Each quilt, is a piece of art, weaving in stories and memories in each unique pattern. Starting with baby blankets, every newborn is wrapped in a quilt made with love and ends with quilts made to protect the new couple from cold nights. She made quilts for graduation, with pieces of fabric from different points in their life. She’d even made a quilt after a great tragedy to share with someone she'd never met. Each one, unique and special.
Susie takes time with her quilts, they are not to be rushed. After all, there's nothing more special than a Grammy quilt. Or at least that's what her grandchildren say. People asked her to pay her for her quilts but her quilts were always gifts, and she couldn’t afford to charge for them.
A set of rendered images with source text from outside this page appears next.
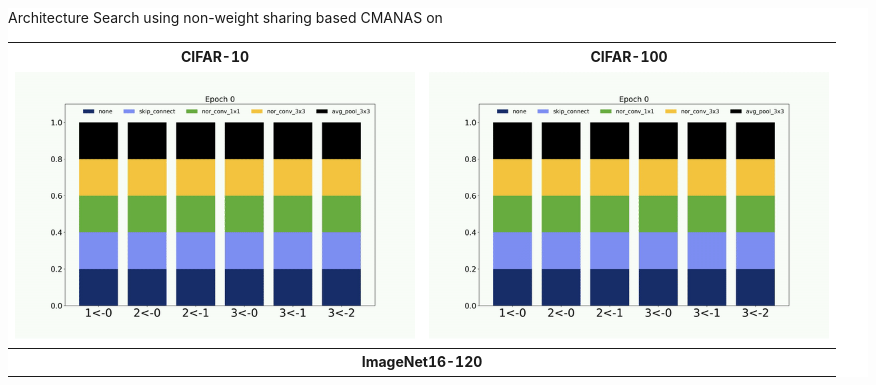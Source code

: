 Architecture Search using non-weight sharing based CMANAS on
<table>
  <tr>
     <th>CIFAR-10</th>
     <th>CIFAR-100</th>
  </tr>
  <tr>
    <td><img src="imgs/c10_mean_nonshared.gif" width="400" /></td>
    <td><img src="imgs/c100_mean_nonshared.gif" width="400" /></td>
  </tr>
  <tr>
     <th colspan="2">ImageNet16-120</th>
  </tr>
  <tr>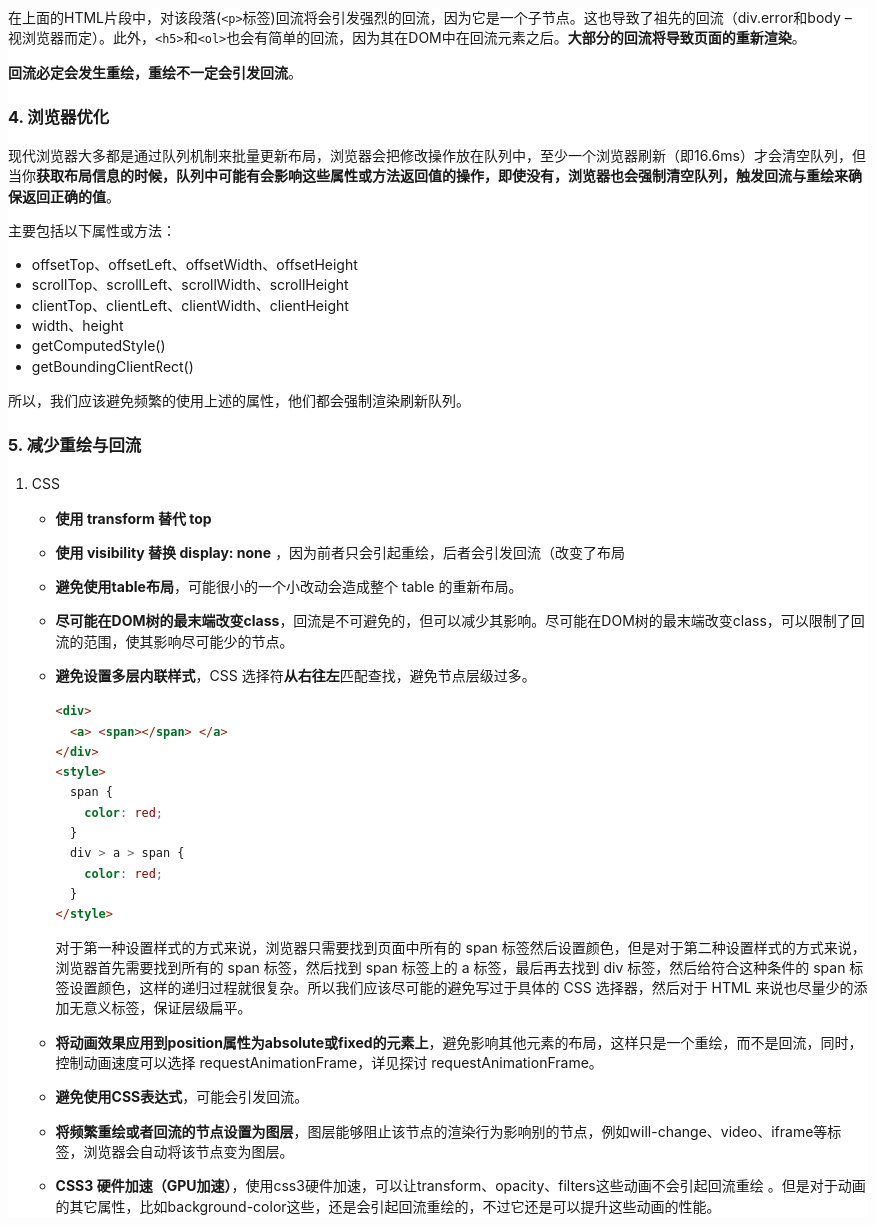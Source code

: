 
在上面的HTML片段中，对该段落(`<p>`标签)回流将会引发强烈的回流，因为它是一个子节点。这也导致了祖先的回流（div.error和body – 视浏览器而定）。此外，`<h5>`和`<ol>`也会有简单的回流，因为其在DOM中在回流元素之后。**大部分的回流将导致页面的重新渲染**。

**回流必定会发生重绘，重绘不一定会引发回流**。

### 4. 浏览器优化
现代浏览器大多都是通过队列机制来批量更新布局，浏览器会把修改操作放在队列中，至少一个浏览器刷新（即16.6ms）才会清空队列，但当你**获取布局信息的时候，队列中可能有会影响这些属性或方法返回值的操作，即使没有，浏览器也会强制清空队列，触发回流与重绘来确保返回正确的值**。

主要包括以下属性或方法：
- offsetTop、offsetLeft、offsetWidth、offsetHeight
- scrollTop、scrollLeft、scrollWidth、scrollHeight
- clientTop、clientLeft、clientWidth、clientHeight
- width、height
- getComputedStyle()
- getBoundingClientRect()

所以，我们应该避免频繁的使用上述的属性，他们都会强制渲染刷新队列。

### 5. 减少重绘与回流
1. CSS
   - **使用 transform 替代 top**
   - **使用 visibility 替换 display: none** ，因为前者只会引起重绘，后者会引发回流（改变了布局
   - **避免使用table布局**，可能很小的一个小改动会造成整个 table 的重新布局。
   - **尽可能在DOM树的最末端改变class**，回流是不可避免的，但可以减少其影响。尽可能在DOM树的最末端改变class，可以限制了回流的范围，使其影响尽可能少的节点。
   - **避免设置多层内联样式**，CSS 选择符**从右往左**匹配查找，避免节点层级过多。

       ```html
       <div>
         <a> <span></span> </a>
       </div>
       <style>
         span {
           color: red;
         }
         div > a > span {
           color: red;
         }
       </style>
       ```

       对于第一种设置样式的方式来说，浏览器只需要找到页面中所有的 span 标签然后设置颜色，但是对于第二种设置样式的方式来说，浏览器首先需要找到所有的 span 标签，然后找到 span 标签上的 a 标签，最后再去找到 div 标签，然后给符合这种条件的 span 标签设置颜色，这样的递归过程就很复杂。所以我们应该尽可能的避免写过于具体的 CSS 选择器，然后对于 HTML 来说也尽量少的添加无意义标签，保证层级扁平。

   - **将动画效果应用到position属性为absolute或fixed的元素上**，避免影响其他元素的布局，这样只是一个重绘，而不是回流，同时，控制动画速度可以选择 requestAnimationFrame，详见探讨 requestAnimationFrame。

   - **避免使用CSS表达式**，可能会引发回流。

   - **将频繁重绘或者回流的节点设置为图层**，图层能够阻止该节点的渲染行为影响别的节点，例如will-change、video、iframe等标签，浏览器会自动将该节点变为图层。

   - **CSS3 硬件加速（GPU加速）**，使用css3硬件加速，可以让transform、opacity、filters这些动画不会引起回流重绘 。但是对于动画的其它属性，比如background-color这些，还是会引起回流重绘的，不过它还是可以提升这些动画的性能。
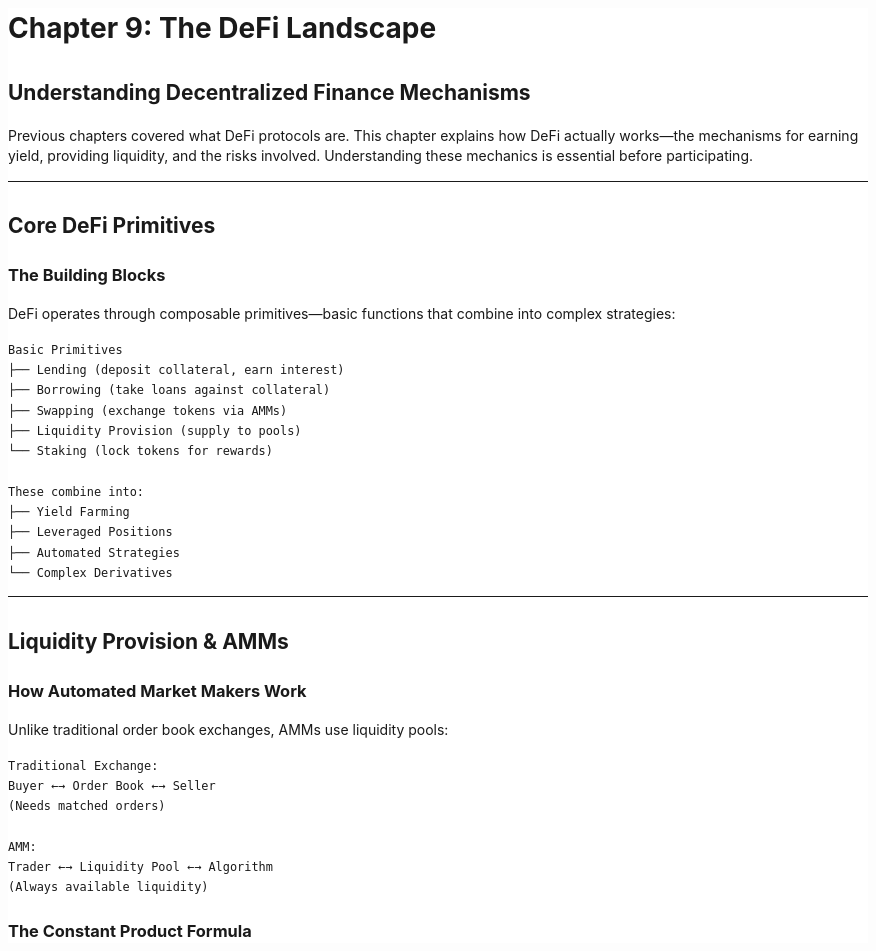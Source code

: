 # Chapter 9: The DeFi Landscape
## Understanding Decentralized Finance Mechanisms

Previous chapters covered what DeFi protocols are. This chapter explains how DeFi actually works—the mechanisms for earning yield, providing liquidity, and the risks involved. Understanding these mechanics is essential before participating.

---

## Core DeFi Primitives

### The Building Blocks

DeFi operates through composable primitives—basic functions that combine into complex strategies:

```
Basic Primitives
├── Lending (deposit collateral, earn interest)
├── Borrowing (take loans against collateral)
├── Swapping (exchange tokens via AMMs)
├── Liquidity Provision (supply to pools)
└── Staking (lock tokens for rewards)

These combine into:
├── Yield Farming
├── Leveraged Positions
├── Automated Strategies
└── Complex Derivatives
```

---

## Liquidity Provision & AMMs

### How Automated Market Makers Work

Unlike traditional order book exchanges, AMMs use liquidity pools:

```
Traditional Exchange:
Buyer ←→ Order Book ←→ Seller
(Needs matched orders)

AMM:
Trader ←→ Liquidity Pool ←→ Algorithm
(Always available liquidity)
```

### The Constant Product Formula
It’s her favourite pastime, her favourite hobby. She takes time to plan each one out. Inevitably, when mistakes are made, she finds a way to make it work. She'd laugh and claim, “I never said, I was good at math.”
She takes time to teach your granddaughters who took an interest in this skill set of hers. Her daughter claims “This trait must have skipped a generation.”
Eventually one or two of her grandkids came to her with well-loved quilts. If the quilts are doomed, and if making a new one simply wasn't a good enough option. She would find a way to use the old quilt in the new one. Not wanting any memory to feel insignificant.
She’d even restored a quilt or two for a friend, copying someone else’s style to help keep their memory alive.
After all those memories could not be lost.
In her cozy, little sewing room scraps of quilts gone by were everywhere. She cuts them into smaller squares to make a patchwork quilt.
She can’t help but remember all the memories of quilts and clothes made in this room from slings for a broken arm to matching dresses and matching quilts to help ease moving into big girl rooms. Quilts made for weddings, babies, and graduation, it has all happened here. Her little room feels warm and safe. She tucks away pieces of her grandchildren's lives, fabric from her children's days gone by.
She smiles and runs her hand over the fabric, “Someday, if my memory goes, I hope you'll hold all my memories for me.” Pulling the thread creating another pattern in and around the squares, “Pass them on to the kids.” Pausing her stitches she pulls out her phone and flips through her photos; photos of each kid receiving their quilts. “I hope they know, just how much love I stitched in.”